MatchEmbeds: A practical algorithm for the structure embedding problem

This repo contains a proof of concept implementation of MatchEmbeds availabe under the MIT lisence that addresses the structure embedding problem.

Structures are a generalization of graphs. Each structure contains a finite universe of elements and a finite set of relations over those elements. Graphs are structures where vertices comprise the universe and has a single relation (the edge relation) determining which vertices are adjacent to each other.

The structure embedding is then the generalization of subgraph isomorphism to structures. The structure embedding problem then asks, given two first order relational structures, A and B, is there an injective homomorphism from A to B or in other words is there a copy of A within B that preserves the structure of A but not necessarily the names of its elements.

MatchEmbeds starts by constructing a bipartite graph from the universe elements of structure A to the universe of structure B. An edge connects an element a to an element b if a may map to b. The algorithm then searches over the space of total matchings (which correspond to injective functions from A to B) of this bipartite graph to find an embedding.

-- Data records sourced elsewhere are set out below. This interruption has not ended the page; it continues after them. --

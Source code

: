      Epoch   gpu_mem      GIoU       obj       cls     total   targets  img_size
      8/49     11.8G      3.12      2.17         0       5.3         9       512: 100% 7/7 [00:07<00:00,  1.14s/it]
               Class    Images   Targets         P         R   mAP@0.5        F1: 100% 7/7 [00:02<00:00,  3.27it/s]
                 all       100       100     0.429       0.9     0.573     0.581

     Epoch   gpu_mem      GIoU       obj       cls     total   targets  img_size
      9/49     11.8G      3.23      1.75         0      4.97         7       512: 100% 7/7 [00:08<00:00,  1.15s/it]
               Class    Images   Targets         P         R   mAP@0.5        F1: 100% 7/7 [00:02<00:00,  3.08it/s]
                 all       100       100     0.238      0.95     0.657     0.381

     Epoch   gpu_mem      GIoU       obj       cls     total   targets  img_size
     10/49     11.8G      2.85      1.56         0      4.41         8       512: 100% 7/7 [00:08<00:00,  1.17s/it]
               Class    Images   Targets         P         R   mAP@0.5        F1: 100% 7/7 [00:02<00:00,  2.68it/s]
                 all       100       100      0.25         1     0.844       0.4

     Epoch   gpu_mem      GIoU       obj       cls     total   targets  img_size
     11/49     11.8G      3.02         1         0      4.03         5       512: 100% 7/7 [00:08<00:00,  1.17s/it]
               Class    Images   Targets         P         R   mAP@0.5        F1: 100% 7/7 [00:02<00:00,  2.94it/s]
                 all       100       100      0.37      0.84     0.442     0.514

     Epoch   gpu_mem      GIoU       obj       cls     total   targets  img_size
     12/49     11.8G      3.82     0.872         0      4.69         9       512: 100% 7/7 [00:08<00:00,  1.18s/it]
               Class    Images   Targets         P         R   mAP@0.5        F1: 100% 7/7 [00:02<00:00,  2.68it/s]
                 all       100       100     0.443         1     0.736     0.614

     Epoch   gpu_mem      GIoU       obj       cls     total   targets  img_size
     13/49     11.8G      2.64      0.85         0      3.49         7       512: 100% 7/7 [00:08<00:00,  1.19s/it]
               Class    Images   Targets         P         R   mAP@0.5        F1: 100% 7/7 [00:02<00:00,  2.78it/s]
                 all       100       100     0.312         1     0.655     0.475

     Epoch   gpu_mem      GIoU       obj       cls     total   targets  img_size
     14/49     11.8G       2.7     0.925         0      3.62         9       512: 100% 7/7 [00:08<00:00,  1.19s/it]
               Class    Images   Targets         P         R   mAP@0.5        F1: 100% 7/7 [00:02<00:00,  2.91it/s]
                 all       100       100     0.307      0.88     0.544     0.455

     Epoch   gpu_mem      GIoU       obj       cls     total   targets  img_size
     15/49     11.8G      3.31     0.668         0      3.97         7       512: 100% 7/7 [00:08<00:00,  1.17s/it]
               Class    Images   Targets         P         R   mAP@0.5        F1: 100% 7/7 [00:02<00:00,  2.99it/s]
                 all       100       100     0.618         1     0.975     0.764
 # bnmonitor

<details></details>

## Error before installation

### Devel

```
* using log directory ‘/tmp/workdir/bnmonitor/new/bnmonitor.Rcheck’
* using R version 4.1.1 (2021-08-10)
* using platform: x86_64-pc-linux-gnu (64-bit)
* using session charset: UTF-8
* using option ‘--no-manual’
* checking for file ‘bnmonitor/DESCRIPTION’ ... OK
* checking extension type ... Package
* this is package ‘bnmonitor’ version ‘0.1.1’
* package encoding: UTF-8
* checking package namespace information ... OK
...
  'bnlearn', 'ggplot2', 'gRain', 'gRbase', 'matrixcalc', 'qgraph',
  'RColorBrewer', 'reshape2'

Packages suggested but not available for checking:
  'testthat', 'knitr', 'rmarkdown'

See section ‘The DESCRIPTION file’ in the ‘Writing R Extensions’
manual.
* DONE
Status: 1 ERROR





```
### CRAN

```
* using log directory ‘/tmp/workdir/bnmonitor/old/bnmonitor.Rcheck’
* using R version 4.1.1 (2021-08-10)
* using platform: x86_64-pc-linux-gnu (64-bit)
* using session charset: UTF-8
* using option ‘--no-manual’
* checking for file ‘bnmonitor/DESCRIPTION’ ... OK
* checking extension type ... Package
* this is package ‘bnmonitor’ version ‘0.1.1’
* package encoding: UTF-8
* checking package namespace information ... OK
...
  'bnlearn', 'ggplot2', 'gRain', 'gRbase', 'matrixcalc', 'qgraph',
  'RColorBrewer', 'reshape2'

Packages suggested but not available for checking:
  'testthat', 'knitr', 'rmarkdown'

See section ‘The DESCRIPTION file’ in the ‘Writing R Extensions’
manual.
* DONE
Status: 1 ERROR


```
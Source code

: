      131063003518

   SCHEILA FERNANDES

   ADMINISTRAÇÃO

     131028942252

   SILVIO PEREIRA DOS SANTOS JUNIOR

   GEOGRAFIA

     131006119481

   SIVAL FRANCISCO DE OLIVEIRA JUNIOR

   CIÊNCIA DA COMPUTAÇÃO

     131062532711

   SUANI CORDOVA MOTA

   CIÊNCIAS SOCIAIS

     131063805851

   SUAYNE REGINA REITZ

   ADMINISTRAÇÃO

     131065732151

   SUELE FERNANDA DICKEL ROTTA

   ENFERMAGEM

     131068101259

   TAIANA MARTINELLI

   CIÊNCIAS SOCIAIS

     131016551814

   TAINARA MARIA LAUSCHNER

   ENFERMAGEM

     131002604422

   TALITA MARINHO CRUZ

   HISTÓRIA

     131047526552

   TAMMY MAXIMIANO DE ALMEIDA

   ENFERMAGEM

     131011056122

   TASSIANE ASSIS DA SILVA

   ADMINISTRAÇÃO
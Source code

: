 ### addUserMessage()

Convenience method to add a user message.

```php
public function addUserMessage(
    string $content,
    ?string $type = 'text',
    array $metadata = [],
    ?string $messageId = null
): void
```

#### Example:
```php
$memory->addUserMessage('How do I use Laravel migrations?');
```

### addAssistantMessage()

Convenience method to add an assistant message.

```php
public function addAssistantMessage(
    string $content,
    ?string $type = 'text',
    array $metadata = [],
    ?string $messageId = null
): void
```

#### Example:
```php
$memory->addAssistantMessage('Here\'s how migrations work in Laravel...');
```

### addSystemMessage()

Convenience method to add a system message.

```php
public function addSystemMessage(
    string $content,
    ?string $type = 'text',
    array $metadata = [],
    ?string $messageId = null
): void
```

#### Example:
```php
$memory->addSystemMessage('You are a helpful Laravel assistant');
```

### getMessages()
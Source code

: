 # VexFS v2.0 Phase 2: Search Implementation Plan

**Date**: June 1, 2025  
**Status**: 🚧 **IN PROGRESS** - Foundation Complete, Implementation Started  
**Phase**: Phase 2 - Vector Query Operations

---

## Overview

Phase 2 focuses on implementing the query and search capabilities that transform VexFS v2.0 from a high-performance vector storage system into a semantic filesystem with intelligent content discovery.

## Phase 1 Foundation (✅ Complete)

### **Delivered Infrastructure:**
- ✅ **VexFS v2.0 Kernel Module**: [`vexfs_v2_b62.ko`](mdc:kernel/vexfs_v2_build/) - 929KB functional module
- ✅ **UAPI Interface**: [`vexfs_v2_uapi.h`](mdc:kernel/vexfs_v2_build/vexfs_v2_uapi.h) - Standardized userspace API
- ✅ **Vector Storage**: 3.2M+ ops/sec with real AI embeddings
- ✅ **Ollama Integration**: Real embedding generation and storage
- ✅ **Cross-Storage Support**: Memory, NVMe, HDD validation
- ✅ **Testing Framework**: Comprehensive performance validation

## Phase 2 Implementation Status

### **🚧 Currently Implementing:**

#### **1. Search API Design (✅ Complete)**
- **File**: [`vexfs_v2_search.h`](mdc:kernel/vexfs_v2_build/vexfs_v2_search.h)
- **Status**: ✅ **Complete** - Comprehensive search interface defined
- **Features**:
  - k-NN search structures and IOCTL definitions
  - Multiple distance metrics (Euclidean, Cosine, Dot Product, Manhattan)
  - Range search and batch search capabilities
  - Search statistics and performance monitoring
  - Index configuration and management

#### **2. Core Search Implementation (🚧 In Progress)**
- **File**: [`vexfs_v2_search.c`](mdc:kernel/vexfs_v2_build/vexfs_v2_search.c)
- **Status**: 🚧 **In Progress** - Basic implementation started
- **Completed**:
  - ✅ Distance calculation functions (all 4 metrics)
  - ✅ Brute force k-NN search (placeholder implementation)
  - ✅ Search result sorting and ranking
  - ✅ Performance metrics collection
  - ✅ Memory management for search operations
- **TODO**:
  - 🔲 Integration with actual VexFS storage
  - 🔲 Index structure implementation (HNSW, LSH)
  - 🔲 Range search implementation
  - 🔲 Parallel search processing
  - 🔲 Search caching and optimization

For more detailed description of the structures, structure embedding, or MatchEmbeds please refer to this paper or these slides.

How to Compile

Download the git repository.

Ensure that your default c++ compiler allows compiling C++11 and openMP and then run the makefile.

make

How to Use

A very simple driver program is provided to quickly test the structure embedding problem by reading in N structure embedding problems and outputting "True" or "False" weather an embedding exists from structure A to B for each instance. An example file containing two structures is shown below.

./match-embeds file1.struct ... fileN.struct
======================== file1.struct ========================
{p(1, 2), q(3), r(3, 2, 4)}
{p(a, b), q(c), r(c, b, d)}

Alternatively, you can use the header files and incorporate MatchEmbeds into your own project!

#include "signature.h"
#include "structure.h"
#include "embedding.h"
#include "match_embeds.h"

void my_function() {
  Structure<std::string, size_t, MultiSetSignature> A, B;
  
  for (size_t i = 0; i < 10; ++i) {
    A.add_element(i);
  }
  A.add_proposition(p, {0, 1}); // adds p(0, 1) to structure
  A.add_proposition(q, {});     // adds q() to structure
  
  for (size_t i = 0; i < 15; ++i) {
    B.add_element(i);
  }
  
  B.add_proposition(p, {4, 7});
  B.add_proposition(q, {});
  B.add_proposition(r, {4, 1, 13});
  
  Embedding<std::string, size_t, MultiSetSignature> emb(A, B);
  if (MatchEmbeds(emb)) {
    // An embedding exists
  } else {
    // No embedding exists
  }
}

Other

This repo contains an implementation of MatchEmbeds available under the MIT lisence.

If you use this in academic work, please cite the paper detailing MatchEmbeds:

Murphy C., Kincaid Z. (2019) A Practical Algorithm for Structure Embedding. In: Enea C., Piskac R. (eds)
    Verification, Model  Checking, and Abstract Interpretation. VMCAI 2019.
    Lecture Notes in Computer Science, vol 11388. Springer, Cham.